(Dataset entries)
────

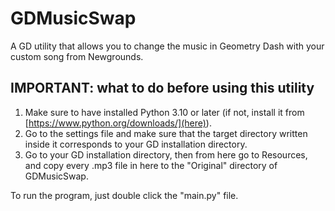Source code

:# GDMusicSwap
A GD utility that allows you to change the music in Geometry Dash with your custom song from Newgrounds.

## IMPORTANT: what to do before using this utility
1. Make sure to have installed Python 3.10 or later (if not, install it from [https://www.python.org/downloads/](here)).
2. Go to the settings file and make sure that the target directory written inside it corresponds to your GD installation directory.
3. Go to your GD installation directory, then from here go to Resources, and copy every .mp3 file in here to the "Original" directory of GDMusicSwap.

To run the program, just double click the "main.py" file.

────

◆ **Problem details**: The answer must consist of every line from the records above that holds "installation".

◆ **Finished exercise**:
2. Go to the settings file and make sure that the target directory written inside it corresponds to your GD installation directory.
3. Go to your GD installation directory, then from here go to Resources, and copy every .mp3 file in here to the "Original" directory of GDMusicSwap.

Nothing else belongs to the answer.